水木しげる「墓場鬼太郎」

来年1月からノイタミナ枠でアニメ化される、いわゆる元祖鬼太郎。1960年なので今から約50年前の作品です。今の「悪い妖怪を退治する」というスタイルは7年後の1967年(週刊少年マガジン)からで、元々はホラー漫画みたいな位置づけだったらしい。鬼太郎は地獄(死後の世界)の案内人のような感じで、人間を助けるどころか育ての親を地獄に送ると言う鬼畜っぷり。

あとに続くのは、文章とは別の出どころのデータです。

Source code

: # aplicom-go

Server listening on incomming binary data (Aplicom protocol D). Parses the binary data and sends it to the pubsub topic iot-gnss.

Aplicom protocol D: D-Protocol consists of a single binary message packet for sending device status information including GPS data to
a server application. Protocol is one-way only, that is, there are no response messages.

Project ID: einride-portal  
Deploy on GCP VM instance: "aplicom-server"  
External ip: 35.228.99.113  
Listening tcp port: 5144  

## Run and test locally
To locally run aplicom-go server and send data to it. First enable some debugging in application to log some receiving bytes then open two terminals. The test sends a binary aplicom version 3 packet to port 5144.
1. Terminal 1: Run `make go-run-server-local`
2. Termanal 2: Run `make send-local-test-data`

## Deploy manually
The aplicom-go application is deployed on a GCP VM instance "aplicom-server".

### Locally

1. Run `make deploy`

当然、今の鬼太郎とは設定がかなり異なります。読んで驚いた点をいくつか。

  • 鬼太郎は人間(普通のサラリーマン)に育てられた
  • 鬼太郎は普通に小学校に通っている(お化けには学校も試験も無いはずなのに!)
    • 先生には「墓場くん」と呼ばれている(シュールだ)
  • クラスメイトに寝子さん(猫娘)がいる
    • 寝子さんは獲物を見つけると猫に変身する
    • 寝子さんはネズミが好物、ゆえにねずみ男も補食対象
    • 鬼太郎、寝子さんをフィアンセにする予定だった
    • 寝子さん、後に歌手デビュー
  • 人気歌手のトランク永井が妖怪に体を乗っ取られる話がある(いいのか?)

などなど。鬼太郎の原点を見る、という意味では非常に興味深く資料的価値もあると思うのですが、これ単体で面白いかと言われるとやや微妙。やはり少年漫画(アニメ)としては現在のようなスタイルの方が良いのかなと思ったり。ただ、猫娘はこの当時から萌えキャラだったような気もします。今は鬼太郎との関係が逆転してますが。

とは言え鬼太郎に興味がある人は面白く読めるはず。毎週日曜朝に鬼太郎を見ている人にはおすすめです。